Assigned task. Using the records below, locate all lines containing "useful" and return them.

Exercise data.
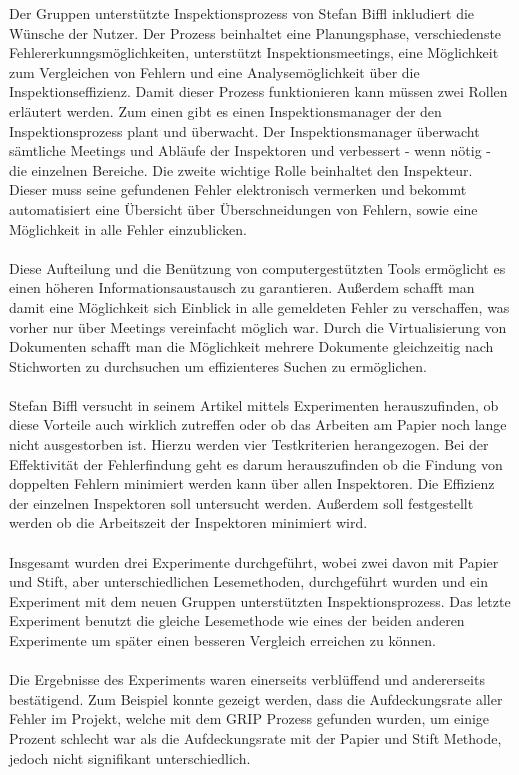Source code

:\documentclass{llncs}
\begin{document}
Der Gruppen unterstützte Inspektionsprozess von Stefan Biffl inkludiert die Wünsche der Nutzer. Der Prozess beinhaltet eine Planungsphase, verschiedenste Fehlererkunngsmöglichkeiten, unterstützt Inspektionsmeetings, eine Möglichkeit zum Vergleichen von Fehlern und eine Analysemöglichkeit über die Inspektionseffizienz. Damit dieser Prozess funktionieren kann müssen zwei Rollen erläutert werden. Zum einen gibt es einen Inspektionsmanager der den Inspektionsprozess plant und überwacht. Der Inspektionsmanager überwacht sämtliche Meetings und Abläufe der Inspektoren und verbessert - wenn nötig - die einzelnen Bereiche. Die zweite wichtige Rolle beinhaltet den Inspekteur. Dieser muss seine gefundenen Fehler elektronisch vermerken und bekommt automatisiert eine Übersicht über Überschneidungen von Fehlern, sowie eine Möglichkeit in alle Fehler einzublicken.
\\ \\
Diese Aufteilung und die Benützung von computergestützten Tools ermöglicht es einen höheren Informationsaustausch zu garantieren. Außerdem schafft man damit eine Möglichkeit sich Einblick in alle gemeldeten Fehler zu verschaffen, was vorher nur über Meetings vereinfacht möglich war. Durch die Virtualisierung von Dokumenten schafft man die Möglichkeit mehrere Dokumente gleichzeitig nach Stichworten zu durchsuchen um effizienteres Suchen zu ermöglichen.
\\ \\
Stefan Biffl versucht in seinem Artikel mittels Experimenten herauszufinden, ob diese Vorteile auch wirklich zutreffen oder ob das Arbeiten am Papier noch lange nicht ausgestorben ist. Hierzu werden vier Testkriterien herangezogen. 
Bei der Effektivität der Fehlerfindung geht es darum herauszufinden ob die Findung von doppelten Fehlern minimiert werden kann über allen Inspektoren. Die Effizienz der einzelnen Inspektoren soll untersucht werden. Außerdem soll festgestellt werden ob die Arbeitszeit der Inspektoren minimiert wird. 
\\ \\
Insgesamt wurden drei Experimente durchgeführt, wobei zwei davon mit Papier und Stift, aber unterschiedlichen Lesemethoden, durchgeführt wurden und ein Experiment mit dem neuen Gruppen unterstützten Inspektionsprozess. Das letzte Experiment benutzt die gleiche Lesemethode wie eines der beiden anderen Experimente um später einen besseren Vergleich erreichen zu können. 
\\ \\
Die Ergebnisse des Experiments waren einerseits verblüffend und andererseits bestätigend. Zum Beispiel konnte gezeigt werden, dass die Aufdeckungsrate aller Fehler im Projekt, welche mit dem GRIP Prozess gefunden wurden, um einige Prozent schlecht war als die Aufdeckungsrate mit der Papier und Stift Methode, jedoch nicht signifikant unterschiedlich. 
\end{document}
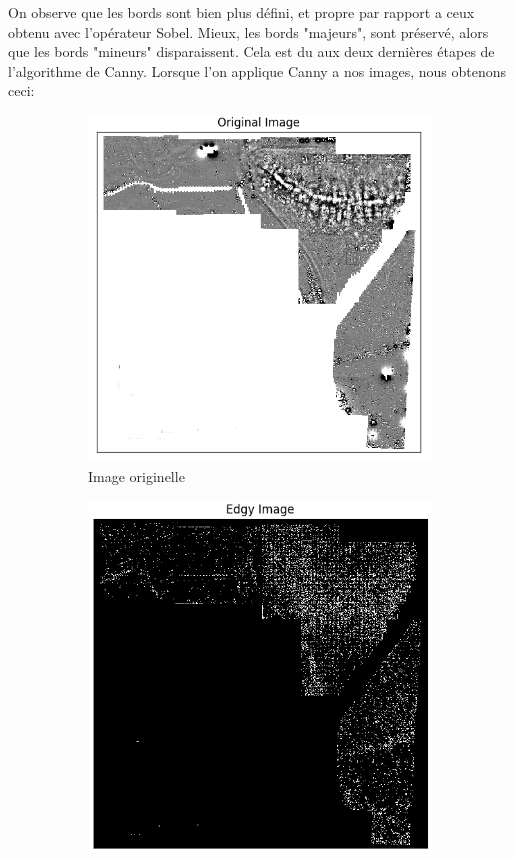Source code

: \documentclass[a4paper, 12pt, titlepage, oneside, french]{article}
\begin{document}
	On observe que les bords sont bien plus défini, et propre par rapport a ceux obtenu avec l'opérateur Sobel. Mieux, les bords "majeurs", sont préservé, alors que les bords "mineurs" disparaissent. Cela est du aux deux dernières étapes de l'algorithme de Canny.
	Lorsque l'on applique Canny a nos images, nous obtenons ceci:
	\begin{figure}[H]
		\centering
		\begin{subfigure}[]{0.4\linewidth}
			\includegraphics[width=\linewidth]{Canny1a.png}
			\caption{Image originelle}
		\end{subfigure}
		\begin{subfigure}[]{0.4\linewidth}
			\includegraphics[width=\linewidth]{Canny1b.png}

\end{subfigure}
\end{figure}
\end{document}

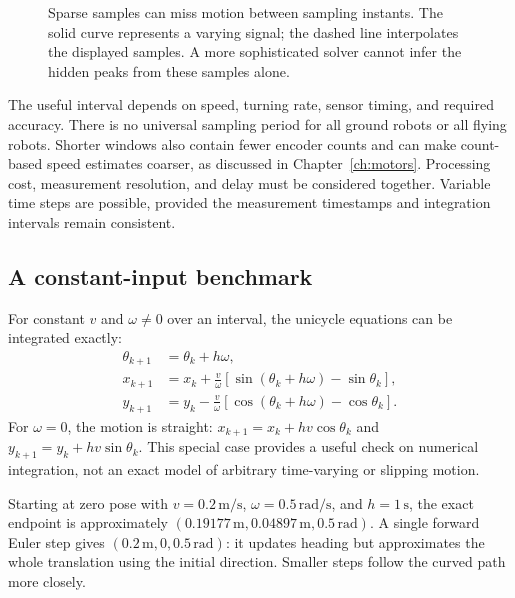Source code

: \begin{figure}[htbp]
\centering
\caption{Sparse samples can miss motion between sampling instants.
The solid curve represents a varying signal; the dashed line interpolates
the displayed samples. A more sophisticated solver cannot infer the hidden
peaks from these samples alone.}
\label{fig:l09-sampling}
\end{figure}

The useful interval depends on speed, turning rate, sensor timing, and
required accuracy. There is no universal sampling period for all ground
robots or all flying robots. Shorter windows also contain fewer encoder
counts and can make count-based speed estimates coarser, as discussed in
Chapter~\ref{ch:motors}. Processing cost, measurement resolution, and delay
must be considered together. Variable time steps are possible, provided
the measurement timestamps and integration intervals remain consistent.

\subsection{A constant-input benchmark}
For constant $v$ and $\omega\ne0$ over an interval, the unicycle equations
can be integrated exactly:
\begin{align}
 \theta_{k+1}&=\theta_k+h\omega,\\
 x_{k+1}&=x_k+\frac v\omega
       [\sin(\theta_k+h\omega)-\sin\theta_k],\\
 y_{k+1}&=y_k-\frac v\omega
       [\cos(\theta_k+h\omega)-\cos\theta_k].
 \label{eq:l09-exact}
\end{align}
For $\omega=0$, the motion is straight:
$x_{k+1}=x_k+hv\cos\theta_k$ and $y_{k+1}=y_k+hv\sin\theta_k$.
This special case provides a useful check on numerical integration, not
an exact model of arbitrary time-varying or slipping motion.

Starting at zero pose with $v=0.2\,\mathrm{m/s}$,
$\omega=0.5\,\mathrm{rad/s}$, and $h=1\,\mathrm s$, the exact endpoint is
approximately $(0.19177\,\mathrm m,0.04897\,\mathrm m,0.5\,\mathrm{rad})$.
A single forward Euler step gives $(0.2\,\mathrm m,0,0.5\,\mathrm{rad})$:
it updates heading but approximates the whole translation using the initial
direction. Smaller steps follow the curved path more closely.

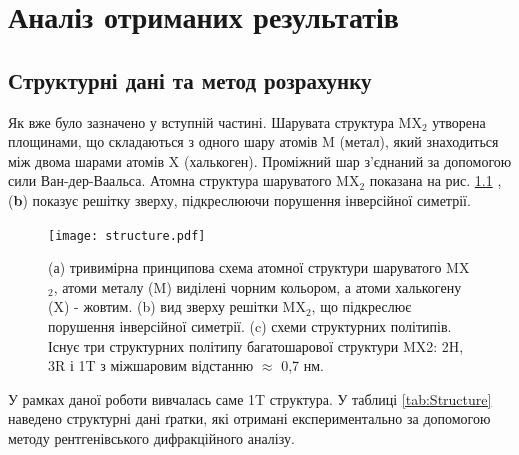\chapter{Аналіз отриманих результатів}
\section{Структурні дані та метод розрахунку}
Як вже було зазначено у вступній частині. Шарувата структура MX$_2$ утворена площинами, що складаються з одного шару атомів M (метал), який знаходиться між двома шарами атомів X (халькоген). Проміжний шар з'єднаний за допомогою сили Ван-дер-Ваальса. Атомна структура шаруватого MX$_2$ показана на рис. \ref{structure} \cite{FU2016221}, (\textbf{b}) показує решітку зверху, підкреслюючи порушення інверсійної симетрії. 

\begin{figure}
	\centering
	\texttt{[image: structure.pdf]}
	\caption{(а) тривимірна принципова схема атомної структури шаруватого MX$_2$, атоми металу (M) виділені чорним кольором, а атоми халькогену (X) - жовтим. (b) вид зверху решітки MX$_2$, що підкреслює порушення інверсійної симетрії. (c) схеми структурних політипів. Існує три структурних політипу багатошарової структури MX2: 2H, 3R і 1T з міжшаровим відстанню $\approx$ 0,7 нм.}
	\label{structure}
\end{figure}

У рамках даної роботи вивчалась саме 1T структура. У таблиці \ref{tab:Structure} наведено структурні дані ґратки, які отримані експериментально за допомогою методу рентгенівського дифракційного аналізу.

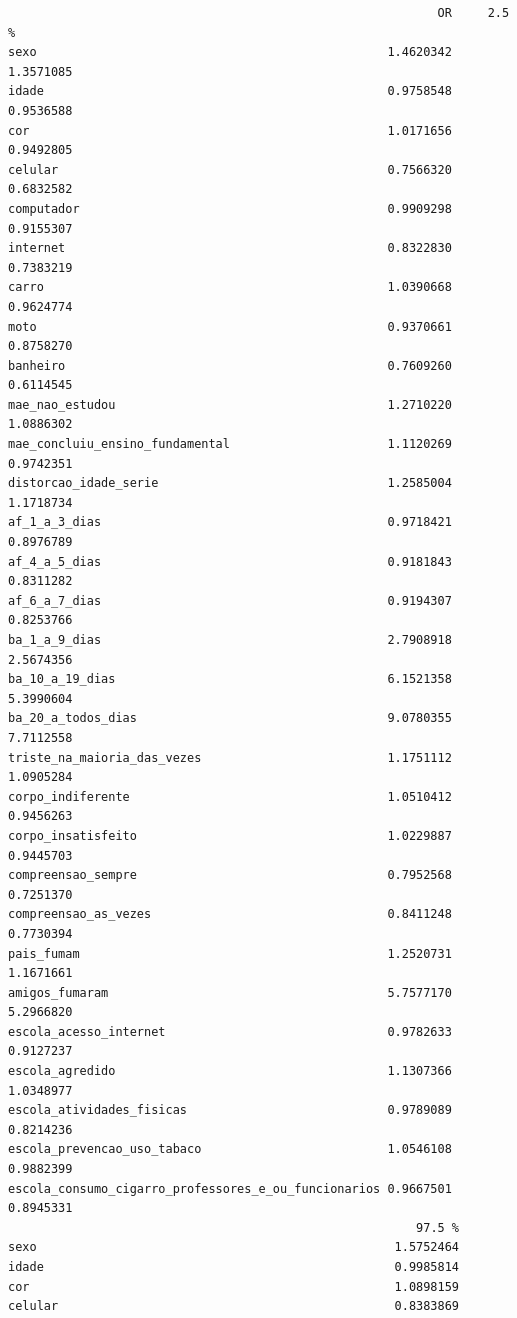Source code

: \documentclass[
]{article}
\begin{document}
\begin{verbatim}
                                                            OR     2.5 %
sexo                                                 1.4620342 1.3571085
idade                                                0.9758548 0.9536588
cor                                                  1.0171656 0.9492805
celular                                              0.7566320 0.6832582
computador                                           0.9909298 0.9155307
internet                                             0.8322830 0.7383219
carro                                                1.0390668 0.9624774
moto                                                 0.9370661 0.8758270
banheiro                                             0.7609260 0.6114545
mae_nao_estudou                                      1.2710220 1.0886302
mae_concluiu_ensino_fundamental                      1.1120269 0.9742351
distorcao_idade_serie                                1.2585004 1.1718734
af_1_a_3_dias                                        0.9718421 0.8976789
af_4_a_5_dias                                        0.9181843 0.8311282
af_6_a_7_dias                                        0.9194307 0.8253766
ba_1_a_9_dias                                        2.7908918 2.5674356
ba_10_a_19_dias                                      6.1521358 5.3990604
ba_20_a_todos_dias                                   9.0780355 7.7112558
triste_na_maioria_das_vezes                          1.1751112 1.0905284
corpo_indiferente                                    1.0510412 0.9456263
corpo_insatisfeito                                   1.0229887 0.9445703
compreensao_sempre                                   0.7952568 0.7251370
compreensao_as_vezes                                 0.8411248 0.7730394
pais_fumam                                           1.2520731 1.1671661
amigos_fumaram                                       5.7577170 5.2966820
escola_acesso_internet                               0.9782633 0.9127237
escola_agredido                                      1.1307366 1.0348977
escola_atividades_fisicas                            0.9789089 0.8214236
escola_prevencao_uso_tabaco                          1.0546108 0.9882399
escola_consumo_cigarro_professores_e_ou_funcionarios 0.9667501 0.8945331
                                                         97.5 %
sexo                                                  1.5752464
idade                                                 0.9985814
cor                                                   1.0898159
celular                                               0.8383869

\end{verbatim}
\end{document}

Output of the exercise.
The useful interval depends on speed, turning rate, sensor timing, and
This special case provides a useful check on numerical integration, not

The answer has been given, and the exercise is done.